20.7. Cumprimento de sentença que reconheça a exigibilidade de obrigação de fazer, de não fazer ou de entregar coisa

No cumprimento de sentença que reconheça a exigibilidade de obrigação de fazer ou de não fazer, o juiz poderá, de ofício ou a requerimento do exequente, para a efetivação da tutela específica ou a obtenção de tutela pelo resultado prático equivalente, determinar as medidas necessárias à satisfação do exequente (art. 536, CPC).

Portanto, temos uma exceção à regra da necessidade de requerimento do exequente para o cumprimento de sentença, no caso de decisão que condene a obrigação de fazer ou não fazer, o juiz poderá determinar seu cumprimento de oficio, prescindindo, portanto, a manifestação do exequente.

O § 1º do art. 536, elenca um rol exemplificativo de medidas que poderão ser tomadas por determinação do juiz, podendo, caso necessário, requisitar o auxílio de força policial:

  • A imposição de multa,
  • A busca e apreensão (o mandado de busca e apreensão de pessoas e coisas será cumprido por 2 oficiais de justiça, observando-se o disposto no art. 846, §§ 1º a 4º (regras para o arrombamento), se houver necessidade de arrombamento.
  • A remoção de pessoas e coisas,
  • O desfazimento de obras e
  • O impedimento de atividade nociva.

Se o executado injustificadamente descumprir a ordem judicial? Nessa hipótese, o executado incidirá nas penas de litigância de má-fé (art. 80, CPC), sem prejuízo de sua responsabilização por crime de desobediência (art. 330, CP).

Aplicar-se-á, no cumprimento de sentença que reconheça a exigibilidade de obrigação de fazer ou de não fazer, o que dispõe o art. 525 (“impugnação ao cumprimento da sentença”). Bem como, o § 5º do art. 536 prevê que, no que couber, aplicam-se as regras referentes ao cumprimento de sentença que reconheça deveres de fazer e de não fazer de natureza não obrigacional.

Finalizando nosso tópico, vamos estudar o art. 537 que dispõe sobre as multas pecuniárias aplicadas quando do descumprimento da obrigação de fazer ou não fazer.

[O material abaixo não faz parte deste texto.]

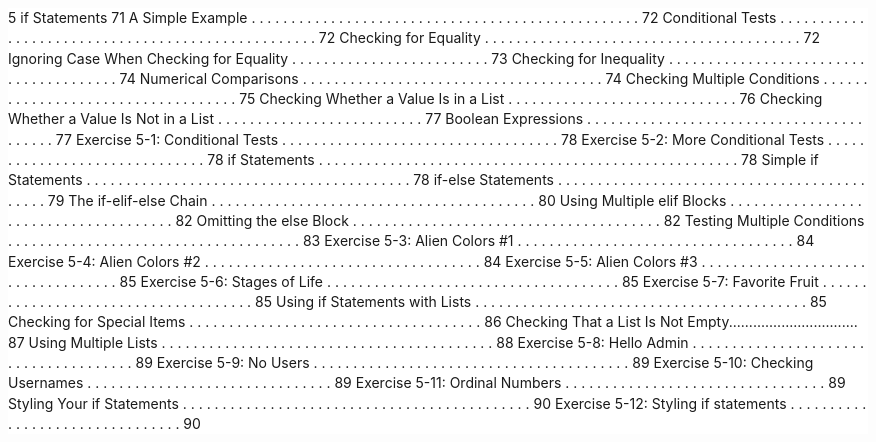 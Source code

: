 5
if Statements 71
A Simple Example . . . . . . . . . . . . . . . . . . . . . . . . . . . . . . . . . . . . . . . . . . . . . . . . . 72
Conditional Tests . . . . . . . . . . . . . . . . . . . . . . . . . . . . . . . . . . . . . . . . . . . . . . . . . . 72
Checking for Equality . . . . . . . . . . . . . . . . . . . . . . . . . . . . . . . . . . . . . . . . 72
Ignoring Case When Checking for Equality . . . . . . . . . . . . . . . . . . . . . . . . . 73
Checking for Inequality . . . . . . . . . . . . . . . . . . . . . . . . . . . . . . . . . . . . . . . 74
Numerical Comparisons . . . . . . . . . . . . . . . . . . . . . . . . . . . . . . . . . . . . . . 74
Checking Multiple Conditions . . . . . . . . . . . . . . . . . . . . . . . . . . . . . . . . . . . 75
Checking Whether a Value Is in a List . . . . . . . . . . . . . . . . . . . . . . . . . . . . . 76
Checking Whether a Value Is Not in a List . . . . . . . . . . . . . . . . . . . . . . . . . . 77
Boolean Expressions . . . . . . . . . . . . . . . . . . . . . . . . . . . . . . . . . . . . . . . . . 77
Exercise 5-1: Conditional Tests . . . . . . . . . . . . . . . . . . . . . . . . . . . . . . . . . . . 78
Exercise 5-2: More Conditional Tests . . . . . . . . . . . . . . . . . . . . . . . . . . . . . . 78
if Statements . . . . . . . . . . . . . . . . . . . . . . . . . . . . . . . . . . . . . . . . . . . . . . . . . . . . . 78
Simple if Statements . . . . . . . . . . . . . . . . . . . . . . . . . . . . . . . . . . . . . . . . . 78
if-else Statements . . . . . . . . . . . . . . . . . . . . . . . . . . . . . . . . . . . . . . . . . . . . 79
The if-elif-else Chain . . . . . . . . . . . . . . . . . . . . . . . . . . . . . . . . . . . . . . . . . 80
Using Multiple elif Blocks . . . . . . . . . . . . . . . . . . . . . . . . . . . . . . . . . . . . . . 82
Omitting the else Block . . . . . . . . . . . . . . . . . . . . . . . . . . . . . . . . . . . . . . . 82
Testing Multiple Conditions . . . . . . . . . . . . . . . . . . . . . . . . . . . . . . . . . . . . . 83
Exercise 5-3: Alien Colors #1 . . . . . . . . . . . . . . . . . . . . . . . . . . . . . . . . . . . 84
Exercise 5-4: Alien Colors #2 . . . . . . . . . . . . . . . . . . . . . . . . . . . . . . . . . . . 84
Exercise 5-5: Alien Colors #3 . . . . . . . . . . . . . . . . . . . . . . . . . . . . . . . . . . . 85
Exercise 5-6: Stages of Life . . . . . . . . . . . . . . . . . . . . . . . . . . . . . . . . . . . . . 85
Exercise 5-7: Favorite Fruit . . . . . . . . . . . . . . . . . . . . . . . . . . . . . . . . . . . . . 85
Using if Statements with Lists . . . . . . . . . . . . . . . . . . . . . . . . . . . . . . . . . . . . . . . . . . 85
Checking for Special Items . . . . . . . . . . . . . . . . . . . . . . . . . . . . . . . . . . . . . 86
Checking That a List Is Not Empty................................ 87
Using Multiple Lists . . . . . . . . . . . . . . . . . . . . . . . . . . . . . . . . . . . . . . . . . . 88
Exercise 5-8: Hello Admin . . . . . . . . . . . . . . . . . . . . . . . . . . . . . . . . . . . . . . 89
Exercise 5-9: No Users . . . . . . . . . . . . . . . . . . . . . . . . . . . . . . . . . . . . . . . . 89
Exercise 5-10: Checking Usernames . . . . . . . . . . . . . . . . . . . . . . . . . . . . . . . 89
Exercise 5-11: Ordinal Numbers . . . . . . . . . . . . . . . . . . . . . . . . . . . . . . . . . 89
Styling Your if Statements . . . . . . . . . . . . . . . . . . . . . . . . . . . . . . . . . . . . . . . . . . . . 90
Exercise 5-12: Styling if statements . . . . . . . . . . . . . . . . . . . . . . . . . . . . . . . . 90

Art. 537. A multa independe de requerimento da parte e poderá ser aplicada na fase de conhecimento, em tutela provisória ou na sentença, ou na fase de execução, desde que seja suficiente e compatível com a obrigação e que se determine prazo razoável para cumprimento do preceito. (grifo nossos).

O § 1º, do art. 537, autoriza ao juiz, de ofício ou a requerimento, modificar o valor ou a periodicidade da multa vincenda ou até exclui-la, caso verifique que:

  • Se tornou insuficiente ou excessiva;
  • O obrigado demonstrou cumprimento parcial superveniente da obrigação ou justa causa para o descumprimento.

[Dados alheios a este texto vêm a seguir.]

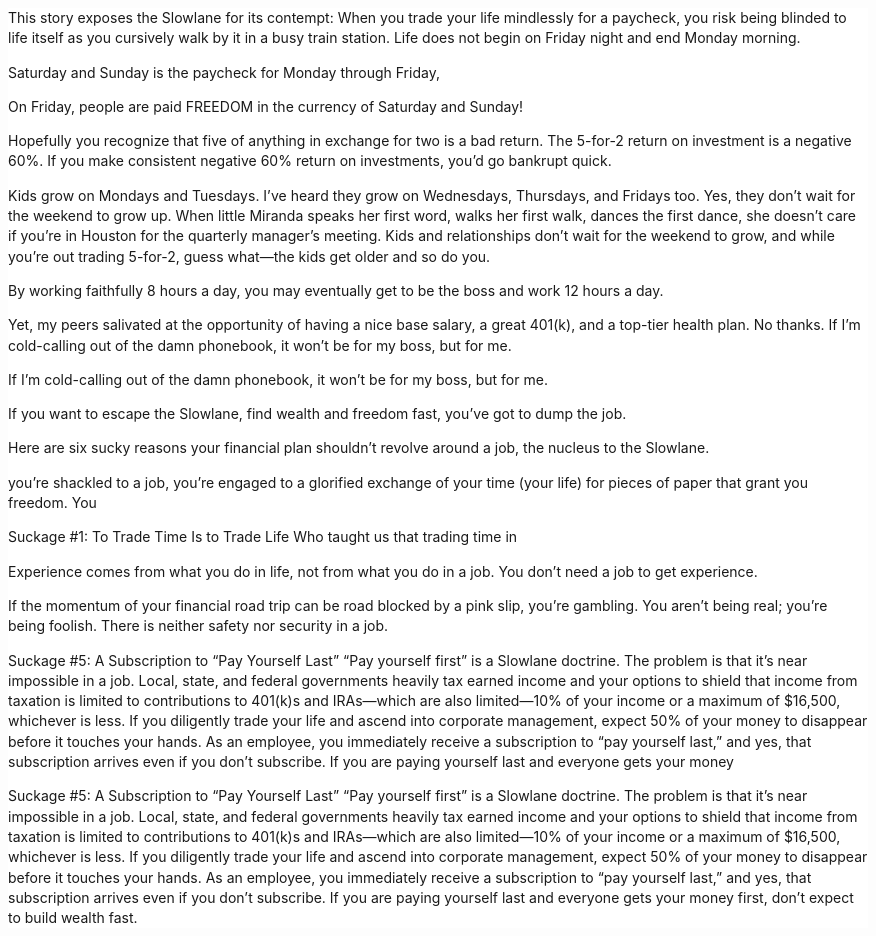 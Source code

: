 This story exposes the Slowlane for its contempt: When you trade your life mindlessly for a paycheck, you risk being blinded to life itself as you cursively walk by it in a busy train station. Life does not begin on Friday night and end Monday morning.

Saturday and Sunday is the paycheck for Monday through Friday,

On Friday, people are paid FREEDOM in the currency of Saturday and Sunday!

Hopefully you recognize that five of anything in exchange for two is a bad return. The 5-for-2 return on investment is a negative 60%. If you make consistent negative 60% return on investments, you’d go bankrupt quick.

Kids grow on Mondays and Tuesdays. I’ve heard they grow on Wednesdays, Thursdays, and Fridays too. Yes, they don’t wait for the weekend to grow up. When little Miranda speaks her first word, walks her first walk, dances the first dance, she doesn’t care if you’re in Houston for the quarterly manager’s meeting. Kids and relationships don’t wait for the weekend to grow, and while you’re out trading 5-for-2, guess what—the kids get older and so do you.

By working faithfully 8 hours a day, you may eventually get to be the boss and work 12 hours a day.

Yet, my peers salivated at the opportunity of having a nice base salary, a great 401(k), and a top-tier health plan. No thanks. If I’m cold-calling out of the damn phonebook, it won’t be for my boss, but for me.

If I’m cold-calling out of the damn phonebook, it won’t be for my boss, but for me.

If you want to escape the Slowlane, find wealth and freedom fast, you’ve got to dump the job.

Here are six sucky reasons your financial plan shouldn’t revolve around a job, the nucleus to the Slowlane.

you’re shackled to a job, you’re engaged to a glorified exchange of your time (your life) for pieces of paper that grant you freedom. You

Suckage #1: To Trade Time Is to Trade Life Who taught us that trading time in

Experience comes from what you do in life, not from what you do in a job. You don’t need a job to get experience.

If the momentum of your financial road trip can be road blocked by a pink slip, you’re gambling. You aren’t being real; you’re being foolish. There is neither safety nor security in a job.

Suckage #5: A Subscription to “Pay Yourself Last” “Pay yourself first” is a Slowlane doctrine. The problem is that it’s near impossible in a job. Local, state, and federal governments heavily tax earned income and your options to shield that income from taxation is limited to contributions to 401(k)s and IRAs—which are also limited—10% of your income or a maximum of $16,500, whichever is less. If you diligently trade your life and ascend into corporate management, expect 50% of your money to disappear before it touches your hands. As an employee, you immediately receive a subscription to “pay yourself last,” and yes, that subscription arrives even if you don’t subscribe. If you are paying yourself last and everyone gets your money

Suckage #5: A Subscription to “Pay Yourself Last” “Pay yourself first” is a Slowlane doctrine. The problem is that it’s near impossible in a job. Local, state, and federal governments heavily tax earned income and your options to shield that income from taxation is limited to contributions to 401(k)s and IRAs—which are also limited—10% of your income or a maximum of $16,500, whichever is less. If you diligently trade your life and ascend into corporate management, expect 50% of your money to disappear before it touches your hands. As an employee, you immediately receive a subscription to “pay yourself last,” and yes, that subscription arrives even if you don’t subscribe. If you are paying yourself last and everyone gets your money first, don’t expect to build wealth fast.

Os §§ 2º ao 5º, estabelecem regras especificas acerca da multa, sugerimos apenas a leitura:

Art. 537. (...)

§ 2º O valor da multa será devido ao exequente.

§ 3º A decisão que fixa a multa é passível de cumprimento provisório, devendo ser depositada em juízo, permitido o levantamento do valor após o trânsito em julgado da sentença favorável à parte.

§ 4º A multa será devida desde o dia em que se configurar o descumprimento da decisão e incidirá enquanto não for cumprida a decisão que a tiver cominado.

§ 5º O disposto neste artigo aplica-se, no que couber, ao cumprimento de sentença que reconheça deveres de fazer e de não fazer de natureza não obrigacional.